The MRPC probe includes a mid-frequency (300 kHz) +Point coil and a 0.080-inch-diameter high frequency (600 kHz) shielded pancake coil. The 300 kHz +Point coil data is used for the detection and depth sizing of detected flaws in the KE region. Depth sizing is needed to support implementation of the leakage methodology discussed in Section 4.4. The mid-frequency +Point coil data is also used for the length sizing of KE circumferential or axial crack-like indications. While tubes with crack-like indications must be plugged or repaired, the NRC staff notes this information is needed for condition monitoring assessments.

The high frequency 0.080-inch diameter pancake coil data is used for measuring the axial and circumferential extent of ID volumetric flaws.

The licensee stated that the mid-frequency +Point has been EPRI Appendix H-qualified for the detection of axial and circumferential primary water stress-corrosion cracking (PWSCC) for several tube sizes not including the OTSG tube size. In addition, the licensee stated there are no industry Appendix H qualifications directly applicable to expanded tubing. The licensee has evaluated the expected performance the mid-frequency +Point for TMI-1 KE application using tube samples with machined axial and circumferential notches and machined volumetric pit-like flaws. These studies were supplemented with 9 ID IGA flaws from a TMI-1 pulled tube specimen and with 6 specimens with axial PWSCC flaws created in the laboratory. The licensee stated that tube noise studies and site validations performed for TMI-1 have confirmed that the TMI-1 KE region eddy current data is similar to the Appendix H qualification data and TMI-1 tubes with freespan ID IGA that were previously in-situ pressure-tested. The licensee concluded that similar performance is expected for the OTSG KE region and that the 300 mid-range +Point coil is considered Appendix H-qualified for TMI-1.

The NRC staff has not been provided with sufficient information to accept the licensees conclusion that the +Point is Appendix H-qualified and, thus, is not relying on this conclusion in making its own finding. In particular, the NRC staff has not been provided information on the signal amplitude and signal-to-noise ratios of the machined flaw specimens versus actual field flaws and laboratory PWSCC flaws of a given depth and length. Thus, the NRC staff does not know how representative these flaws are of actual flaws at TMI-1.

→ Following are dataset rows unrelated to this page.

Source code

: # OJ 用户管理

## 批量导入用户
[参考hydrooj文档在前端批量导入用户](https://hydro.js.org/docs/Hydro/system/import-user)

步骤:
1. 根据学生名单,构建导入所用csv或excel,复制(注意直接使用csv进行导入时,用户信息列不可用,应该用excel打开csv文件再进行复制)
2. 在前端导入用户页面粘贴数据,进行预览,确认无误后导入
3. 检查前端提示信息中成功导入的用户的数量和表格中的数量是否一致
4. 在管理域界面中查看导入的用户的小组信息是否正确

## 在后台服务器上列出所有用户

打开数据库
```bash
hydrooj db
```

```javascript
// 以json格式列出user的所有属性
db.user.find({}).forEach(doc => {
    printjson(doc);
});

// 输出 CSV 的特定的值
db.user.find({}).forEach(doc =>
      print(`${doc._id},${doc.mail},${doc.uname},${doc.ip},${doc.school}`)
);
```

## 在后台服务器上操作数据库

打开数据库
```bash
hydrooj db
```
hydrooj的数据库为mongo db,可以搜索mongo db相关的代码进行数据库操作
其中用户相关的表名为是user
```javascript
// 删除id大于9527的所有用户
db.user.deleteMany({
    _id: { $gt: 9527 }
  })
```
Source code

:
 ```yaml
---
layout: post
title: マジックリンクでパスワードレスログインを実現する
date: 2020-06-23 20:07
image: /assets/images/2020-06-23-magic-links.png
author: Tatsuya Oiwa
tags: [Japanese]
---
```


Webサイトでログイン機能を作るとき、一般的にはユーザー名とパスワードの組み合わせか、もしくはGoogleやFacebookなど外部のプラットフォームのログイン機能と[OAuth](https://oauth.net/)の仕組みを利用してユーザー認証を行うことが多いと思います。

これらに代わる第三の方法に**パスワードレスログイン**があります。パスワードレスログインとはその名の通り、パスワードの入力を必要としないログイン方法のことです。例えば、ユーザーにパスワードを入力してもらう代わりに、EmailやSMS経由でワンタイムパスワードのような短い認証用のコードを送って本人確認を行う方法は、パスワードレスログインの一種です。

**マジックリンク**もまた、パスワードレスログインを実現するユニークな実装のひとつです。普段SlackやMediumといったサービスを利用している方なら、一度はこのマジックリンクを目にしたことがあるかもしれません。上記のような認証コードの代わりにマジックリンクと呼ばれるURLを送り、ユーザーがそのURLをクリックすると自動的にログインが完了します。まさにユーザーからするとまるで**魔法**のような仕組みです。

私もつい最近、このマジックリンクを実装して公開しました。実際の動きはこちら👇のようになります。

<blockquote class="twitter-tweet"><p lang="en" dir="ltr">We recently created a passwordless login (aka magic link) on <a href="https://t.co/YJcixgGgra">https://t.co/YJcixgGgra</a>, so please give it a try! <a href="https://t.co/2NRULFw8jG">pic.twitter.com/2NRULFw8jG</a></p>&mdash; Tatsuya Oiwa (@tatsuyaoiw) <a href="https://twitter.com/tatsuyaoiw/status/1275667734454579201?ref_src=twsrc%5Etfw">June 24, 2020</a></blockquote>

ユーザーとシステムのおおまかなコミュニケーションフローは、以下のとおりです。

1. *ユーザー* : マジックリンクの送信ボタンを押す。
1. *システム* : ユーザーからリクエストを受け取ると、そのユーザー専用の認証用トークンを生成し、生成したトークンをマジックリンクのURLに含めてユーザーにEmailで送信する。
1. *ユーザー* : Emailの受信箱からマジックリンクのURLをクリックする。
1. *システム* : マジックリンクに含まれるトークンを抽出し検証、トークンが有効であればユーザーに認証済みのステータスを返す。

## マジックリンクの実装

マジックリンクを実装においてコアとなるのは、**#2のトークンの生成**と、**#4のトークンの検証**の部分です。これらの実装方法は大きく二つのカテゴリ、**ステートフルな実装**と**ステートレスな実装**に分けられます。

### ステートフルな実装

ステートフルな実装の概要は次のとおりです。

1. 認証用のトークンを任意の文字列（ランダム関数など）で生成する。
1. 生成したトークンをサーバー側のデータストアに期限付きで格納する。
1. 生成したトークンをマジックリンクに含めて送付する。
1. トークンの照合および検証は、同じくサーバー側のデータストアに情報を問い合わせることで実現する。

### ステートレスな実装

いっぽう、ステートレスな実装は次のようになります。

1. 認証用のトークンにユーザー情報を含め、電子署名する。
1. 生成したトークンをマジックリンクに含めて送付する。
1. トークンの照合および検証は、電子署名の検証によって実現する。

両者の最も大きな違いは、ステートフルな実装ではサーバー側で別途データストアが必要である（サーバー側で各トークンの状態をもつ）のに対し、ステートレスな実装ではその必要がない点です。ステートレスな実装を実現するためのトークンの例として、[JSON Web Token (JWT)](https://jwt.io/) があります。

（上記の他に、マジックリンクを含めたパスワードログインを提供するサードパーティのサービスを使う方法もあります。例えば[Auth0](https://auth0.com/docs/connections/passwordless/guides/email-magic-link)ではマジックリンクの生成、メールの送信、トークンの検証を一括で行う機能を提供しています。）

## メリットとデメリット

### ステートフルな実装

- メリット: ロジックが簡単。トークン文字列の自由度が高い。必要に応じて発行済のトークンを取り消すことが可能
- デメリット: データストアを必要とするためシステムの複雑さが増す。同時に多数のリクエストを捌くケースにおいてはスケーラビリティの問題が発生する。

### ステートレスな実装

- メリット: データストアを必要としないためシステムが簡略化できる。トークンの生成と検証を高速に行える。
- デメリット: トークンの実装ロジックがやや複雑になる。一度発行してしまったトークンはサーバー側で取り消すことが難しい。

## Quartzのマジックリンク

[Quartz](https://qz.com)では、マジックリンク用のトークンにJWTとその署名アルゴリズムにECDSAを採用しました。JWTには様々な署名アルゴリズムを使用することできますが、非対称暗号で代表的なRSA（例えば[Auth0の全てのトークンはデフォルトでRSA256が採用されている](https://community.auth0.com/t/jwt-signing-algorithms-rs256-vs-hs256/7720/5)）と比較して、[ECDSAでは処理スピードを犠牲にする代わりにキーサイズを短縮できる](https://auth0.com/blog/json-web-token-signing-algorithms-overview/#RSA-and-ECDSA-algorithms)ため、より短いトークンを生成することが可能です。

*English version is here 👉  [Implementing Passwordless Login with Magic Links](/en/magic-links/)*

The limited data from the laboratory PWSCC specimens indicates reasonably good depth sizing performance, with a maximum undercall of 19%, as compared to a maximum undercall of 34%

based on the machined volumetric pits. The NRC staff notes that the EPRI Appendix H databases (consisting mostly of laboratory PWSCC specimens and some pulled tube specimens) for non-OTSG tubing sizes indicated that depth undercalls were bounded by 23%.

Thus, the NRC staff concludes that the licensees assumption that PWSCC or ID IGA flaws with a measured depth of 67% of the nominal wall thickness or greater are actually 100% through-wall to be conservative. It is the NRC staffs judgment that with this assumption, flaws which are less than 100% through-wall are much more likely to be treated as 100% through-wall than vise versa.

With respect to PWSCC, the licensee provided its length sizing performance data for axial cracks only. These consisted largely of machined specimens and 6 laboratory PWSCC specimens with axial lengths ranging to about 0.25 inch. This data showed that the +Point consistently overcalls the axial length. The licensee stated that it performed its performance studies on relatively short flaws because this is what is typically found at TMI-1. However, the NRC staff notes that it is more appropriate to include flaws of lengths sufficient to challenge or exceed the applicable acceptance limits, consistent with EPRI Appendix H philosophy. EPRI Appendix H databases for non-OTSG tubing sizes include data for axial cracks ranging from zero to 0.9 inches and circumferential cracks ranging from about 40 to 360 degrees circumference indicate that +Point does not consistently overcall crack lengths. The licensee will plug all tubes found to contain PWSCC. Length sizing of PWSCC flaws is still important, however, to support condition monitoring assessments of PWSCC indications found. The NRC staff finds that PWSCC length sizing performance with the mid-frequency +Point coil is adequate to ensure the structural and MSLB leakage integrity of the KE joints. The basis for this finding is identical to the rationale enumerated below regarding the adequacy of the high frequency pancake for length sizing of ID IGA flaws.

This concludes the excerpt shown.